Faith, Hope, and Charity are sometimes called “theological virtues” because Christians believe they are gifts of God. These virtues have traditionally been portrayed in art in female form, each accompanied by an appropriate attribute.
Faith holds a book representing the Scriptures. Hope gazes heavenward; the anchor at her side originates from St Paul, which describes hope as “an achor of the soul.” (Heb. 6:19). Charity is believed to be the greatest of the virtues, embodying both love of God and others. Appropriately, the figure of Charity portrays these dual aspects. She nurtures children, while in one model a child holds a crucifix.
Figures of Faith, Hope, and Charity must have been particularly popular by the early 1800s, because lots of versions were made. You can find them in sets of three--usually assembled by an observant collector--or as singles. I confess to a fondness for the figure of Charity, so I pick up nice examples and nestle them on a table, complete with a period hand-colored engraving of Charity. My attraction to this figure has nothing to do with my belief in theological virtues. Rather, I am Jewish and charity is at the core of Judaism. I will confess to not being particularly observant--which gives me the perfect excuse for owning neither Faith nor Hope. But I can always find room for a lovely Charity.
This example came from John Howard, and I love the fabulous enamels. More importantly, the figure was perfect--and I waited for a perfect example on an otherwise ordinary figure. I think I am drawn to Charity because I too lugged three children around, so I relate!
The example of Charity above is quite different and I envy her serenity.
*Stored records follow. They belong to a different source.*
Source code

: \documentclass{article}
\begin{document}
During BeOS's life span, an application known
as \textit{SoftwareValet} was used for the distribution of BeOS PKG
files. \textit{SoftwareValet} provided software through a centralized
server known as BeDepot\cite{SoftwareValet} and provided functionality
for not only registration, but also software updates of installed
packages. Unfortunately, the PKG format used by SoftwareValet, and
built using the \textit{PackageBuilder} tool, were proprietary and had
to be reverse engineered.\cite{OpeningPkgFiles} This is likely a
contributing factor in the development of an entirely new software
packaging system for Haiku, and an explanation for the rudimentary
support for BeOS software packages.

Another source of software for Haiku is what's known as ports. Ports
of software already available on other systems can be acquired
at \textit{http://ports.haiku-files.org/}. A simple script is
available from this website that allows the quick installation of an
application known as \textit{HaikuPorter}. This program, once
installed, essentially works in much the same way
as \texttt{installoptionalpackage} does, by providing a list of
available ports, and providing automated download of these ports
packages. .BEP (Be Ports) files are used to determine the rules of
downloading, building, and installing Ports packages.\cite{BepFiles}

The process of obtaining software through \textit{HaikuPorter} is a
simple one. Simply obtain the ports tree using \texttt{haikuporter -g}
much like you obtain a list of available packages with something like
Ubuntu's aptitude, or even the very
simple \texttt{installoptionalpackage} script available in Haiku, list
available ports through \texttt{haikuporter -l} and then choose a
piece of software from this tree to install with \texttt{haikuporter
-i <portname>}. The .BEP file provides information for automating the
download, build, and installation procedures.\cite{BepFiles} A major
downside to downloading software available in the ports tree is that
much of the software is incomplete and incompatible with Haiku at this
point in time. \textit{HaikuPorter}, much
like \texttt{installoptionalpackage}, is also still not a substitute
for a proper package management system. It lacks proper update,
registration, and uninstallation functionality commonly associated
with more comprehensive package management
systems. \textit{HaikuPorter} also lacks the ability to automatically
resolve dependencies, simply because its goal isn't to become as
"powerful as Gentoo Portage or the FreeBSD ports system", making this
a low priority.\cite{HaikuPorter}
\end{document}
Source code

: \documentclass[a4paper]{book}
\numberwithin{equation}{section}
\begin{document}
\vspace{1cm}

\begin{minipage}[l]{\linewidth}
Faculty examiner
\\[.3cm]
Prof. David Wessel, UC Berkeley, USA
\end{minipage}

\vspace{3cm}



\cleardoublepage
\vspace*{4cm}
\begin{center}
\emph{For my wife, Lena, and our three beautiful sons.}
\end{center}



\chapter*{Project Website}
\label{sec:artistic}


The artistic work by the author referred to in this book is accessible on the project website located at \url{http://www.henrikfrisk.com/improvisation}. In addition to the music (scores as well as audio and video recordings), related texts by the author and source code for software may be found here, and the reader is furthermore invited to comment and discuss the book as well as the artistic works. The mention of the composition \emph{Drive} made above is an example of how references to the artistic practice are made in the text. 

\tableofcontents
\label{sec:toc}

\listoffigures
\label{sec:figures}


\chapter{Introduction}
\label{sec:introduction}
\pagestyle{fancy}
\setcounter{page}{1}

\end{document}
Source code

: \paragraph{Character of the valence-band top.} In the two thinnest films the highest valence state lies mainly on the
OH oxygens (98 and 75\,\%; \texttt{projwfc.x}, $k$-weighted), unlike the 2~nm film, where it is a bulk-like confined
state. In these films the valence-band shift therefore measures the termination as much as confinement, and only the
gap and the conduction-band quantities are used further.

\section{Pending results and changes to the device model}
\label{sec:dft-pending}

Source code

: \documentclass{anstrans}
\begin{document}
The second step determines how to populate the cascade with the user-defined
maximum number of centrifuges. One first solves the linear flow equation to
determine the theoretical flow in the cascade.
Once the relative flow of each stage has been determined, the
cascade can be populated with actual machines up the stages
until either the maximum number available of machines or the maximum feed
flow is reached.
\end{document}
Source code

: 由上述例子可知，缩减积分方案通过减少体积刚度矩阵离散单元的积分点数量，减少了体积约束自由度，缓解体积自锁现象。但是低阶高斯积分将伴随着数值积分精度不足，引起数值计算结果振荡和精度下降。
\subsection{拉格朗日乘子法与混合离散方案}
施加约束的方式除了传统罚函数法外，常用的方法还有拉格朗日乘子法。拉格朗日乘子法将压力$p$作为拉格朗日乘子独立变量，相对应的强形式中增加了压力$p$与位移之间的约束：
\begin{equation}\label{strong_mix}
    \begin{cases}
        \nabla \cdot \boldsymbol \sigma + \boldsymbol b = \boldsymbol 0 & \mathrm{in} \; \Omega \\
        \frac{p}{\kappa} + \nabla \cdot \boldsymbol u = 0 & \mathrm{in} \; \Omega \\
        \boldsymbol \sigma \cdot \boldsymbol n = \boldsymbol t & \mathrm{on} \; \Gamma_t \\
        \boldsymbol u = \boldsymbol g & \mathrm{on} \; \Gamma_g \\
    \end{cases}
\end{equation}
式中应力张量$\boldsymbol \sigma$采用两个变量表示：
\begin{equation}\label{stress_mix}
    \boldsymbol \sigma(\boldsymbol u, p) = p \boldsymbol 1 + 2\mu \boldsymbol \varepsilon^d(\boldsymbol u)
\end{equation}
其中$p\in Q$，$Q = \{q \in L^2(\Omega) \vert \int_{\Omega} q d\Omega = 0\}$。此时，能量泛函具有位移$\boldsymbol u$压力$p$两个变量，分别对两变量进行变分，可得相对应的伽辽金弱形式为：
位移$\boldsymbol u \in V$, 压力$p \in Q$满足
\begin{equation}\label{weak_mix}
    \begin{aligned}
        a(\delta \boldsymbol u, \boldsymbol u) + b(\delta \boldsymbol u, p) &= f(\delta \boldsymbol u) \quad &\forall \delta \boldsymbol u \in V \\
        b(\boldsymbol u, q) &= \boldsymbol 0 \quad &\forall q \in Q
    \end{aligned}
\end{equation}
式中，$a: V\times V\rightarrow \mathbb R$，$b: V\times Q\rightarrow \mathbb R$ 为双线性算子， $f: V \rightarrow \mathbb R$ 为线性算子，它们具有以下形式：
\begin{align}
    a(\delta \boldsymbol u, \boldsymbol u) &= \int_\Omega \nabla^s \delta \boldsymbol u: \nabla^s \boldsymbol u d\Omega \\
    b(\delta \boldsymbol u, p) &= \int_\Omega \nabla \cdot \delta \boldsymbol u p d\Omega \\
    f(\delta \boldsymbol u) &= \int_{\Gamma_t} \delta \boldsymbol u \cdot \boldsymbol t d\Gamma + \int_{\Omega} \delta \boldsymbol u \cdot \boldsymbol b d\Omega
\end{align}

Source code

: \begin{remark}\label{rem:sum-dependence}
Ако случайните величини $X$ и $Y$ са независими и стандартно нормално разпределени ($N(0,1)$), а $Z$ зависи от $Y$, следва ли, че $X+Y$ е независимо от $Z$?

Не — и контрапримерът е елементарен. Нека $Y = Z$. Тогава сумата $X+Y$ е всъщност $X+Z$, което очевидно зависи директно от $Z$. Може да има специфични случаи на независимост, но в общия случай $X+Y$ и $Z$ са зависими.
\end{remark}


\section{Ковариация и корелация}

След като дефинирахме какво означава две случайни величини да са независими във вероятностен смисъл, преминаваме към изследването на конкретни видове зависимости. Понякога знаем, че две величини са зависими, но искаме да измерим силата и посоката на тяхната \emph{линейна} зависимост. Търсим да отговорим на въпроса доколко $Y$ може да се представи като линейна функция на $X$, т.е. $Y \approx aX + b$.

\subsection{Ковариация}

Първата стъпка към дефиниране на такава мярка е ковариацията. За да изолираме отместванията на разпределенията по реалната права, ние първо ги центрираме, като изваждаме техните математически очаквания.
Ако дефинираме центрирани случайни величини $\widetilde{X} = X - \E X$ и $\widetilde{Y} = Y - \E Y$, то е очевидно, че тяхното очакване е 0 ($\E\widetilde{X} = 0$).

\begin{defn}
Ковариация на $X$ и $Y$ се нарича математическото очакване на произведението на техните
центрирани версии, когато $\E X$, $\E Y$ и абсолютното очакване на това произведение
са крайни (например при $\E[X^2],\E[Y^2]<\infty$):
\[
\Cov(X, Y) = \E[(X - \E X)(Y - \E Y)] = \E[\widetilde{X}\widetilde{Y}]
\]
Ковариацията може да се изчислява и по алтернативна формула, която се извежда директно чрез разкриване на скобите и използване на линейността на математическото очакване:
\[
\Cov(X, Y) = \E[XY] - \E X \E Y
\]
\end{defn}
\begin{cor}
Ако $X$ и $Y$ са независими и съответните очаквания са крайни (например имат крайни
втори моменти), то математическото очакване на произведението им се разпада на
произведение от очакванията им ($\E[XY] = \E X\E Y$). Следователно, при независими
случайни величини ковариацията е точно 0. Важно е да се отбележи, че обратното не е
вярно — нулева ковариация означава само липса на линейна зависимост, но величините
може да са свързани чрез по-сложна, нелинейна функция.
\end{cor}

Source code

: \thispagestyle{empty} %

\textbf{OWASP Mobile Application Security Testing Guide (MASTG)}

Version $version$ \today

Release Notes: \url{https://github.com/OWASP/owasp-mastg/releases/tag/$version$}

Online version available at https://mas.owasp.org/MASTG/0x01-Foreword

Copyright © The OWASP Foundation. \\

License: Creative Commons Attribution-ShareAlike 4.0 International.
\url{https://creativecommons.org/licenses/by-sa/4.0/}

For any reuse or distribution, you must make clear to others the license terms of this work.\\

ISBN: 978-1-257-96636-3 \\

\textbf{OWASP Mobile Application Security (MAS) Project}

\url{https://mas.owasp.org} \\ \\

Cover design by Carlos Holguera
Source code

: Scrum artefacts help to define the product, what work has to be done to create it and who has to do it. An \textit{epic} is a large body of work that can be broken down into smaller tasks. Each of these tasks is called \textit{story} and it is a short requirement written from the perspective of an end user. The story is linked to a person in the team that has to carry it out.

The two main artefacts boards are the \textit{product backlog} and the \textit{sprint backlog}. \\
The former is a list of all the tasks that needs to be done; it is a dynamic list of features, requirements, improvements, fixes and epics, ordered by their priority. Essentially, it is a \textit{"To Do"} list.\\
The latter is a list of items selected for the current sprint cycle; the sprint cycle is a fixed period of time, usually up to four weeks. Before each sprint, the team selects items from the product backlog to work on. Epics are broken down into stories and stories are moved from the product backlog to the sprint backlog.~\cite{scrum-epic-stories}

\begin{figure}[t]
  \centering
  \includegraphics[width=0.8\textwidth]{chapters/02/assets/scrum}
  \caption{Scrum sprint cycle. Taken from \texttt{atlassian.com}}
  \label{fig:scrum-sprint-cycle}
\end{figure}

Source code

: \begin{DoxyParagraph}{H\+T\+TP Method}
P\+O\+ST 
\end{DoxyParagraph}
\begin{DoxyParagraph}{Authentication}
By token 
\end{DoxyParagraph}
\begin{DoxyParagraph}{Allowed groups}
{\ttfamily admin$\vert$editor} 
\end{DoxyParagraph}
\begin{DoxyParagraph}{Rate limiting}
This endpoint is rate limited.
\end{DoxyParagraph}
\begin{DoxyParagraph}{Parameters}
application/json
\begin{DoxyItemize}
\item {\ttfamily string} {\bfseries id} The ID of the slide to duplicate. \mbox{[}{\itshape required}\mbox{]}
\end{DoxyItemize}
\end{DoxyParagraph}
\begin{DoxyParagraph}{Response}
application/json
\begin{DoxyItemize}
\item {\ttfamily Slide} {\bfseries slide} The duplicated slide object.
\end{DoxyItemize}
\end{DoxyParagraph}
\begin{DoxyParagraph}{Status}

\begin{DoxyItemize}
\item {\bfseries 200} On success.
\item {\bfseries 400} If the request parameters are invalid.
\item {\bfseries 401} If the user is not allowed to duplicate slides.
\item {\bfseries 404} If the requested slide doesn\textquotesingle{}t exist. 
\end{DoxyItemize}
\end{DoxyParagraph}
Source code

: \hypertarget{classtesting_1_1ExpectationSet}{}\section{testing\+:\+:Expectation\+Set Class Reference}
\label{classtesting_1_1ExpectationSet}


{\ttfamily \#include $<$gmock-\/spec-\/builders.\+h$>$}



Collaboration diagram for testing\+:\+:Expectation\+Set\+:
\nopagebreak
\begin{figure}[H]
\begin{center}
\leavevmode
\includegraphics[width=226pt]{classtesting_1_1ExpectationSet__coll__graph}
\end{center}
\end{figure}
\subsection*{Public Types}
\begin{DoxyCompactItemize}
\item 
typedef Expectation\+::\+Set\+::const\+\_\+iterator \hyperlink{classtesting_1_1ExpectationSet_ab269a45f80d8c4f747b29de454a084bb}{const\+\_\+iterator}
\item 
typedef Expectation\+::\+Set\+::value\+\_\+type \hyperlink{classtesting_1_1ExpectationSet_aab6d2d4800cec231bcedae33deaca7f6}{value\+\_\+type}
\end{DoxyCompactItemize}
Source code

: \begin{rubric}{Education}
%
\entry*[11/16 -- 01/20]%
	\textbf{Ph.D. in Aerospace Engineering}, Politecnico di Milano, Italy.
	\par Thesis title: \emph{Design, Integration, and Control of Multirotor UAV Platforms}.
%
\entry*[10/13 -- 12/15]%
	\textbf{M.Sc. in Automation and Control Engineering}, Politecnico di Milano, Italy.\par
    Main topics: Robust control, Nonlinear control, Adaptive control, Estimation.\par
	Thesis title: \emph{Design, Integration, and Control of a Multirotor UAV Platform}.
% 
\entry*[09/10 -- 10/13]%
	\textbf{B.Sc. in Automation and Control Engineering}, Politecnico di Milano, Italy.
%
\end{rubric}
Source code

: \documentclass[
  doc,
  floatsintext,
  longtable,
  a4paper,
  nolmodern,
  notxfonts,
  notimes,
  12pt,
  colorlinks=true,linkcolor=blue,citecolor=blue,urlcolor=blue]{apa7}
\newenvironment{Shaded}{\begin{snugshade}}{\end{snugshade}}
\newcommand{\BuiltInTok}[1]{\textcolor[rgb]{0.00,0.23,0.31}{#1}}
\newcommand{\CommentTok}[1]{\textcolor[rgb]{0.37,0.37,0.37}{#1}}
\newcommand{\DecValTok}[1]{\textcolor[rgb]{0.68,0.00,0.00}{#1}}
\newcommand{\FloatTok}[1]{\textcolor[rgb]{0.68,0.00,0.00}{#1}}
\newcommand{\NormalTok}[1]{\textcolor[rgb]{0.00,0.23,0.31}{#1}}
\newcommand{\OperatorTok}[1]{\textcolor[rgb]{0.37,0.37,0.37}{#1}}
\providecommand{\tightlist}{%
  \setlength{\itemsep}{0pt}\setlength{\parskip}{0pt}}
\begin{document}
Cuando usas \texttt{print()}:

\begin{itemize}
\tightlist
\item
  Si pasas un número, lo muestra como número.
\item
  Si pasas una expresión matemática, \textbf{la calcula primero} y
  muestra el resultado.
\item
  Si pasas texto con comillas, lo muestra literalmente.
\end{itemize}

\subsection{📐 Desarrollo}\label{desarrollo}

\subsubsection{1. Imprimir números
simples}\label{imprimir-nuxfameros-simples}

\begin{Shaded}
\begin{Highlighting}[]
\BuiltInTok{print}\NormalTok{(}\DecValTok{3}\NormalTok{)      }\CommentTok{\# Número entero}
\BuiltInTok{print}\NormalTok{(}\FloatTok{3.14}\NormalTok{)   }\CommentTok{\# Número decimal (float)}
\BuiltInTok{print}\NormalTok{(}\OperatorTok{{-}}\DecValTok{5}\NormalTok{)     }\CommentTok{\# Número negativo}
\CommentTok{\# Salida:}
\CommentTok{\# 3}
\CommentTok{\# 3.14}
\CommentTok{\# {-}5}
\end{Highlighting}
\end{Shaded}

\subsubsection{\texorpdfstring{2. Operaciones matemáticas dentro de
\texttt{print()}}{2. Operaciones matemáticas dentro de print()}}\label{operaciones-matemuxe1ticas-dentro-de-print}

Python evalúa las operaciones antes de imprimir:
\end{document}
This figure is impressed WEDGWOOD, dating it to the 1790s. I really wanted a marked Wedgwood example, so I tolerated the fact that Charity's head had been reattached. As John said to me once when I dithered about a reattachment "Myrna, its all there." It was good advice and I recall it often.
Some examples of Charity are formed quite differently. Here she only has two children.
This figure is in the "Sherratt" style and it was made without a bocage also. A very similar figure was made by Ralph Wood in the 18th century, but the popularity of the subject ensured that the molds were used by several potters for decades longer.
I like the Charity below. She is more the kind of mother I was....nothing serene here. I have only seen one example of this figure and I wish I owned her.
There are so many variations of Charity, and you will be able to see them all in the book I am working on. I cannot tell you how grateful I am to all the dealers, collectors, and auction houses who have helped with images. I know taking pictures is not fun and emailing is a pain....and then there is a little permission form that my publisher requires. We all hate forms, even simple forms. But everybody has stepped up to the plate. The book will be a collaborative effort and the more input we have, the better the end result. So a big thank you...and please keep them coming!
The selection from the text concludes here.